I need to apply for my Tier 4 student visa now but my American passport expires August 20th. My UK visa will be processed through the NYC office. Can I apply for my visa now even though my passport is going to expire soon, and then renew my passport once I have received my visa?


----------



## Crawford (Jan 23, 2011)

Pay for expedited service and you will receive your new passport in three weeks.


----------



## kraus1986 (Jul 2, 2017)

Due to logistical reasons that is not possible at this moment. What I simply need to know is whether or not I can apply for a tier 4 student visa with a passport that will expire on august 20th.


----------



## Crawford (Jan 23, 2011)

I don't know the answer to your question.

However, travelling to the UK with an expiring passport may be more problematical for you.

Most airlines, countries these days want to see a passport with at least 6 months on it for valid travel.


----------



## kraus1986 (Jul 2, 2017)

Not from the USA or Canada. It simply must be valid when you enter and leave. I've traveled to the UK 3 times in the last 3 months and am traveling there again in a week. I think I may have found the answer to my question in a different thread. You can apply for a UK visa with a US passport so long as it is valid. So I'm good.


----------



## Crawford (Jan 23, 2011)

The following is taken from the UKCIS website:

_Your Tier 4 application must normally include your valid passport and all the documents listed in the application forms and guidance. Unlike many other countries the UK doesn't require that a passport is valid for any particular period of time after arrival in the UK; *but it must be valid when you make your application and when you arrive in the UK. * It must also contain at least one full page that is blank on both sides.

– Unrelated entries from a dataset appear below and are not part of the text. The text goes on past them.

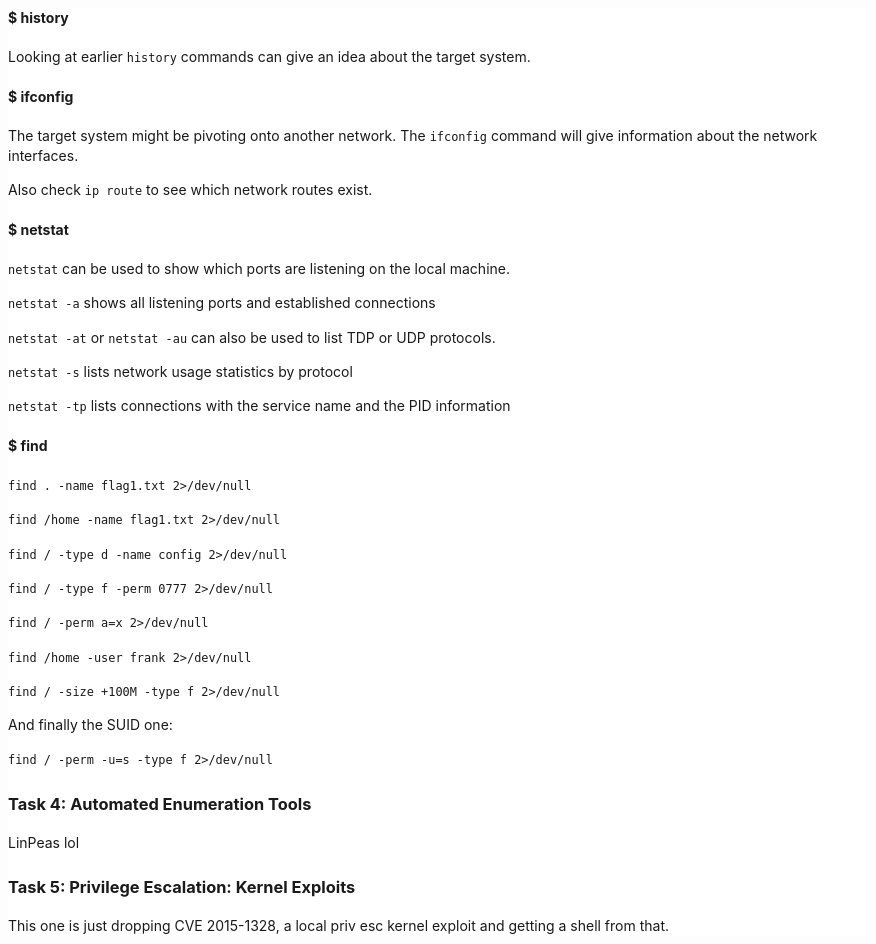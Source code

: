 
#### $ history

Looking at earlier `history` commands can give an idea about the target system. 


#### $ ifconfig 

The target system might be pivoting onto another network. The `ifconfig` command will give information about the network interfaces. 


Also check `ip route` to see which network routes exist.



#### $  netstat

`netstat` can be used to show which ports are listening on the local machine. 


`netstat -a` shows all listening ports and established connections

`netstat -at` or `netstat -au` can also be used to list TDP or UDP protocols.

`netstat -s` lists network usage statistics by protocol

`netstat -tp` lists connections with the service name and the PID information


#### $ find

` find . -name flag1.txt 2>/dev/null `

` find /home -name flag1.txt 2>/dev/null `

` find / -type d -name config 2>/dev/null `

` find / -type f -perm 0777 2>/dev/null `

` find / -perm a=x 2>/dev/null `

` find /home -user frank 2>/dev/null `

` find / -size +100M -type f 2>/dev/null ` 

And finally the SUID one:

` find / -perm -u=s -type f 2>/dev/null `



### Task 4: Automated Enumeration Tools

LinPeas lol



### Task 5: Privilege Escalation: Kernel Exploits

This one is just dropping CVE 2015-1328, a local priv esc kernel exploit and getting a shell from that.


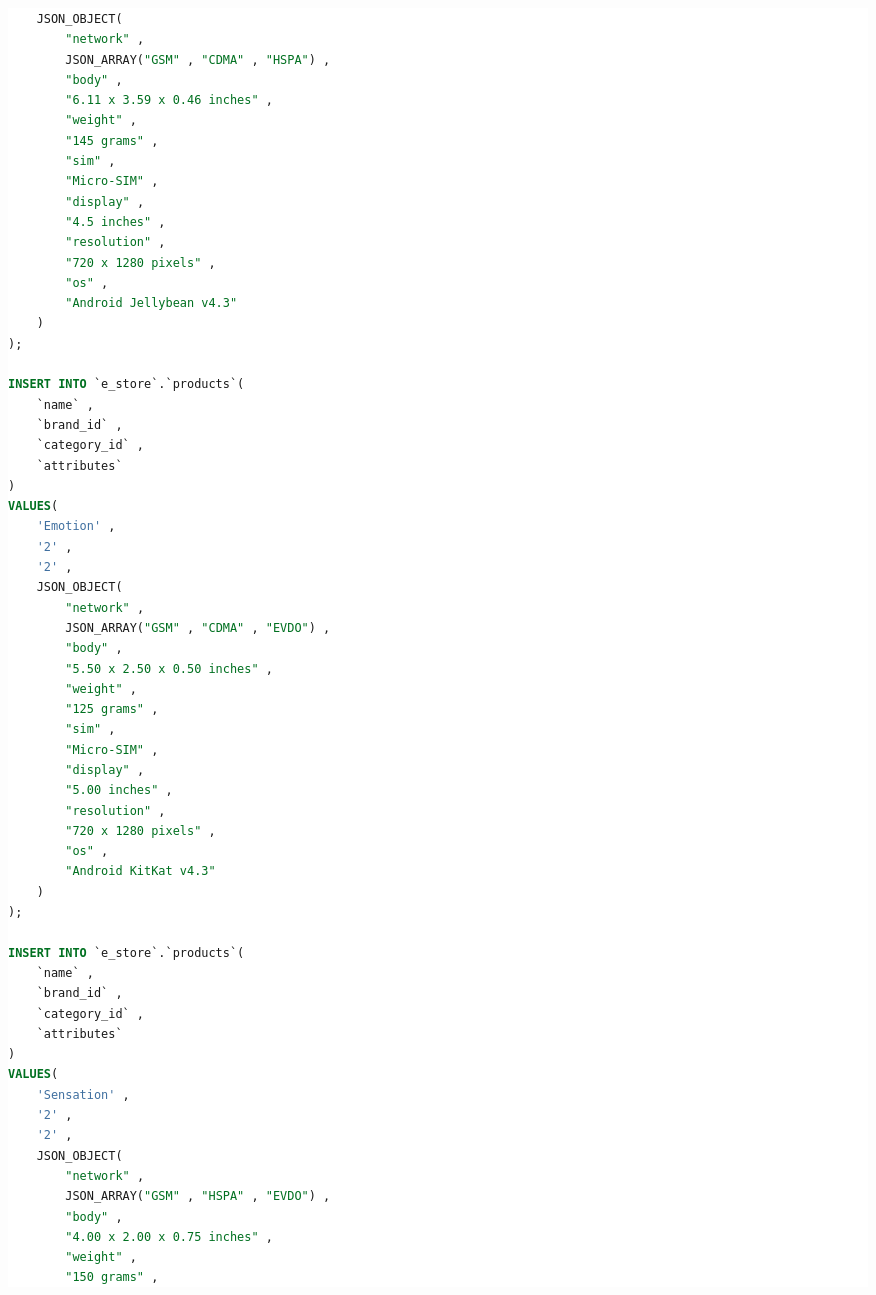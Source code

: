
 ```sql
    JSON_OBJECT(
        "network" ,
        JSON_ARRAY("GSM" , "CDMA" , "HSPA") ,
        "body" ,
        "6.11 x 3.59 x 0.46 inches" ,
        "weight" ,
        "145 grams" ,
        "sim" ,
        "Micro-SIM" ,
        "display" ,
        "4.5 inches" ,
        "resolution" ,
        "720 x 1280 pixels" ,
        "os" ,
        "Android Jellybean v4.3"
    )
);

INSERT INTO `e_store`.`products`(
    `name` ,
    `brand_id` ,
    `category_id` ,
    `attributes`
)
VALUES(
    'Emotion' ,
    '2' ,
    '2' ,
    JSON_OBJECT(
        "network" ,
        JSON_ARRAY("GSM" , "CDMA" , "EVDO") ,
        "body" ,
        "5.50 x 2.50 x 0.50 inches" ,
        "weight" ,
        "125 grams" ,
        "sim" ,
        "Micro-SIM" ,
        "display" ,
        "5.00 inches" ,
        "resolution" ,
        "720 x 1280 pixels" ,
        "os" ,
        "Android KitKat v4.3"
    )
);

INSERT INTO `e_store`.`products`(
    `name` ,
    `brand_id` ,
    `category_id` ,
    `attributes`
)
VALUES(
    'Sensation' ,
    '2' ,
    '2' ,
    JSON_OBJECT(
        "network" ,
        JSON_ARRAY("GSM" , "HSPA" , "EVDO") ,
        "body" ,
        "4.00 x 2.00 x 0.75 inches" ,
        "weight" ,
        "150 grams" ,
```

If your passport will expire shortly after you arrive in the UK then it is advisable to renew it before you apply for your Tier 4 visa, if there is time to do so. If your passport will expire at any other point during your time in the UK then you should check if you will be able to replace it in the UK as this is not possible for all nationalities. _


----------



## waqasrafiq (Jul 3, 2017)

Hey everyone
I have just received an email that case is not straight forward as it would take time.I read on forums if this comes ECO calls for second interview.Is it for sure he calls for second interview as I already gave interview when filing visa at 20 June.
I am a returning UK Student .Immigration history is clear no issues.
Completed level 4-5-6 and 7 and now going for MBA.Have completed all the given diplomas on time and returned to Pakistan in march before visa expired to extend it for september intake.Can anyone give any advise please.

Tier 4
Applied 20 June
Acknowledgement received 28 June
Second Email Unfortunately 3 July.

Please advise me.
Thanks


----------